#### [PROBLEM DESCRIPTION]
Copy the lines exactly as they appear, starting with the first line of the records and ending with the line that contains "Table data cell".
(DATA IN THIS EXERCISE begins)
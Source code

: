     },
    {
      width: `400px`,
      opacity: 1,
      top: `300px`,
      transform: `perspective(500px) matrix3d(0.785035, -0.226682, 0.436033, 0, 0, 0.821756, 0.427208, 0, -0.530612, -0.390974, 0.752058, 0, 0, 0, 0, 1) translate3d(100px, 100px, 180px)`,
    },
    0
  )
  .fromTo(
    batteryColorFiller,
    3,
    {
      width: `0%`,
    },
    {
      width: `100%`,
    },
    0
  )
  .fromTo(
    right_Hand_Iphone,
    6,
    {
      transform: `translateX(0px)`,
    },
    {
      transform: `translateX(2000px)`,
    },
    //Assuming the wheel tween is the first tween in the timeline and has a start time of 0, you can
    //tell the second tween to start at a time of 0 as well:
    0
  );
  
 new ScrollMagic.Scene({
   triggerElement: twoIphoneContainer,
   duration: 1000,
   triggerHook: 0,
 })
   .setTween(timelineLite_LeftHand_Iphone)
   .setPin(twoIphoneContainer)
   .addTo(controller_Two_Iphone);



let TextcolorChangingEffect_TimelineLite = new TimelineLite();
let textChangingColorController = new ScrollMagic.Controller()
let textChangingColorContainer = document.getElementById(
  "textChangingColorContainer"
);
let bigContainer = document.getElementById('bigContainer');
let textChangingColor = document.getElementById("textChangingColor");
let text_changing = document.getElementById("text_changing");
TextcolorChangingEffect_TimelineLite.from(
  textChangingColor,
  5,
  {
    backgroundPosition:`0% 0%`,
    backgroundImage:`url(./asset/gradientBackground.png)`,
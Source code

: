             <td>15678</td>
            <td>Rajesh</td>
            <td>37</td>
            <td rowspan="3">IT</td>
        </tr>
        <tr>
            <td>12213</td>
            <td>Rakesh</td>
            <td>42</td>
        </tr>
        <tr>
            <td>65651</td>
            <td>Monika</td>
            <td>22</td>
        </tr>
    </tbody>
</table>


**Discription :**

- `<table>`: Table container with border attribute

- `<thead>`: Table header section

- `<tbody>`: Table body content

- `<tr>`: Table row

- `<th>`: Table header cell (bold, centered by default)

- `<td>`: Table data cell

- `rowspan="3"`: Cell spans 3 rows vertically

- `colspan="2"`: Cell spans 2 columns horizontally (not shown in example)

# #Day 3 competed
(DATA IN THIS EXERCISE ends)
#### [REPLY]
Source code

:     },
    {
      width: `400px`,
      opacity: 1,
      top: `300px`,
      transform: `perspective(500px) matrix3d(0.785035, -0.226682, 0.436033, 0, 0, 0.821756, 0.427208, 0, -0.530612, -0.390974, 0.752058, 0, 0, 0, 0, 1) translate3d(100px, 100px, 180px)`,
    },
    0
  )
  .fromTo(
    batteryColorFiller,
    3,
    {
      width: `0%`,
    },
    {
      width: `100%`,
    },
    0
  )
  .fromTo(
    right_Hand_Iphone,
    6,
    {
      transform: `translateX(0px)`,
    },
    {
      transform: `translateX(2000px)`,
    },
    //Assuming the wheel tween is the first tween in the timeline and has a start time of 0, you can
    //tell the second tween to start at a time of 0 as well:
    0
  );
  
 new ScrollMagic.Scene({
   triggerElement: twoIphoneContainer,
   duration: 1000,
   triggerHook: 0,
 })
   .setTween(timelineLite_LeftHand_Iphone)
   .setPin(twoIphoneContainer)
   .addTo(controller_Two_Iphone);



let TextcolorChangingEffect_TimelineLite = new TimelineLite();
let textChangingColorController = new ScrollMagic.Controller()
let textChangingColorContainer = document.getElementById(
  "textChangingColorContainer"
);
let bigContainer = document.getElementById('bigContainer');
let textChangingColor = document.getElementById("textChangingColor");
let text_changing = document.getElementById("text_changing");
TextcolorChangingEffect_TimelineLite.from(
  textChangingColor,
  5,
  {
    backgroundPosition:`0% 0%`,
    backgroundImage:`url(./asset/gradientBackground.png)`,
Source code

:             <td>15678</td>
            <td>Rajesh</td>
            <td>37</td>
            <td rowspan="3">IT</td>
        </tr>
        <tr>
            <td>12213</td>
            <td>Rakesh</td>
            <td>42</td>
        </tr>
        <tr>
            <td>65651</td>
            <td>Monika</td>
            <td>22</td>
        </tr>
    </tbody>
</table>


**Discription :**

- `<table>`: Table container with border attribute

- `<thead>`: Table header section

- `<tbody>`: Table body content

- `<tr>`: Table row

- `<th>`: Table header cell (bold, centered by default)

- `<td>`: Table data cell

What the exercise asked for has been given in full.